§ **YOUR OBJECTIVE**
Once you reach the line that contains "述把早洩定義为「在阴莖插入阴道2分鐘内即射精」。其实，2分鐘對男人的", retype it and every line after it exactly, ending with the last line of the entries.

§ **TASK INPUTS**
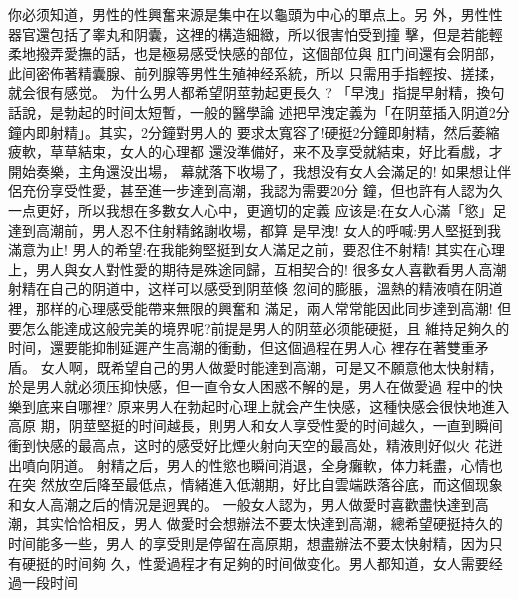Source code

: \documentclass[12pt,UTF8]{ctexbook}
\begin{document}
你必须知道，男性的性興奮来源是集中在以龜頭为中心的單点上。另
外，男性性器官還包括了睾丸和阴囊，这裡的構造細緻，所以很害怕受到撞
擊，但是若能輕柔地撥弄愛撫的話，也是極易感受快感的部位，这個部位與
肛门间還有会阴部，此间密佈著精囊腺、前列腺等男性生殖神经系統，所以
只需用手指輕按、搓揉，就会很有感觉。
为什么男人都希望阴莖勃起更長久 ?
「早洩」指提早射精，換句話說，是勃起的时间太短暫，一般的醫學論
述把早洩定義为「在阴莖插入阴道2分鐘内即射精」。其实，2分鐘對男人的
要求太寬容了!硬挺2分鐘即射精，然后萎縮疲軟，草草結束，女人的心理都
還没準備好，来不及享受就結束，好比看戲，才開始奏樂，主角還没出場，
幕就落下收場了，我想没有女人会滿足的!
如果想让伴侶充份享受性愛，甚至進一步達到高潮，我認为需要20分
鐘，但也許有人認为久一点更好，所以我想在多數女人心中，更適切的定義
应该是:在女人心滿「慾」足達到高潮前，男人忍不住射精銘謝收場，都算
是早洩!
女人的呼喊:男人堅挺到我滿意为止!
男人的希望:在我能夠堅挺到女人滿足之前，要忍住不射精!
其实在心理上，男人與女人對性愛的期待是殊途同歸，互相契合的!
很多女人喜歡看男人高潮射精在自己的阴道中，这样可以感受到阴莖倏
忽间的膨脹，溫熱的精液噴在阴道裡，那样的心理感受能帶来無限的興奮和
滿足，兩人常常能因此同步達到高潮!
但要怎么能達成这般完美的境界呢?前提是男人的阴莖必须能硬挺，且
維持足夠久的时间，還要能抑制延遲产生高潮的衝動，但这個過程在男人心
裡存在著雙重矛盾。
女人啊，既希望自己的男人做愛时能達到高潮，可是又不願意他太快射精，於是男人就必须压抑快感，但一直令女人困惑不解的是，男人在做愛過
程中的快樂到底来自哪裡?
原来男人在勃起时心理上就会产生快感，这種快感会很快地進入高原
期，阴莖堅挺的时间越長，則男人和女人享受性愛的时间越久，一直到瞬间
衝到快感的最高点，这时的感受好比煙火射向天空的最高处，精液則好似火
花迸出噴向阴道。
射精之后，男人的性慾也瞬间消退，全身癱軟，体力耗盡，心情也在突
然放空后降至最低点，情緒進入低潮期，好比自雲端跌落谷底，而这個现象
和女人高潮之后的情況是迥異的。
一般女人認为，男人做愛时喜歡盡快達到高潮，其实恰恰相反，男人
做愛时会想辦法不要太快達到高潮，總希望硬挺持久的时间能多一些，男人
的享受則是停留在高原期，想盡辦法不要太快射精，因为只有硬挺的时间夠
久，性愛過程才有足夠的时间做变化。男人都知道，女人需要经過一段时间
\end{document}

§ **WRITTEN ANSWER**
述把早洩定義为「在阴莖插入阴道2分鐘内即射精」。其实，2分鐘對男人的
要求太寬容了!硬挺2分鐘即射精，然后萎縮疲軟，草草結束，女人的心理都
還没準備好，来不及享受就結束，好比看戲，才開始奏樂，主角還没出場，
幕就落下收場了，我想没有女人会滿足的!
如果想让伴侶充份享受性愛，甚至進一步達到高潮，我認为需要20分
鐘，但也許有人認为久一点更好，所以我想在多數女人心中，更適切的定義
应该是:在女人心滿「慾」足達到高潮前，男人忍不住射精銘謝收場，都算
是早洩!
女人的呼喊:男人堅挺到我滿意为止!
男人的希望:在我能夠堅挺到女人滿足之前，要忍住不射精!
其实在心理上，男人與女人對性愛的期待是殊途同歸，互相契合的!
很多女人喜歡看男人高潮射精在自己的阴道中，这样可以感受到阴莖倏
忽间的膨脹，溫熱的精液噴在阴道裡，那样的心理感受能帶来無限的興奮和
滿足，兩人常常能因此同步達到高潮!
但要怎么能達成这般完美的境界呢?前提是男人的阴莖必须能硬挺，且
維持足夠久的时间，還要能抑制延遲产生高潮的衝動，但这個過程在男人心
裡存在著雙重矛盾。
女人啊，既希望自己的男人做愛时能達到高潮，可是又不願意他太快射精，於是男人就必须压抑快感，但一直令女人困惑不解的是，男人在做愛過
程中的快樂到底来自哪裡?
原来男人在勃起时心理上就会产生快感，这種快感会很快地進入高原
期，阴莖堅挺的时间越長，則男人和女人享受性愛的时间越久，一直到瞬间
衝到快感的最高点，这时的感受好比煙火射向天空的最高处，精液則好似火
花迸出噴向阴道。
射精之后，男人的性慾也瞬间消退，全身癱軟，体力耗盡，心情也在突
然放空后降至最低点，情緒進入低潮期，好比自雲端跌落谷底，而这個现象
和女人高潮之后的情況是迥異的。
一般女人認为，男人做愛时喜歡盡快達到高潮，其实恰恰相反，男人
做愛时会想辦法不要太快達到高潮，總希望硬挺持久的时间能多一些，男人
的享受則是停留在高原期，想盡辦法不要太快射精，因为只有硬挺的时间夠
久，性愛過程才有足夠的时间做变化。男人都知道，女人需要经過一段时间
\end{document}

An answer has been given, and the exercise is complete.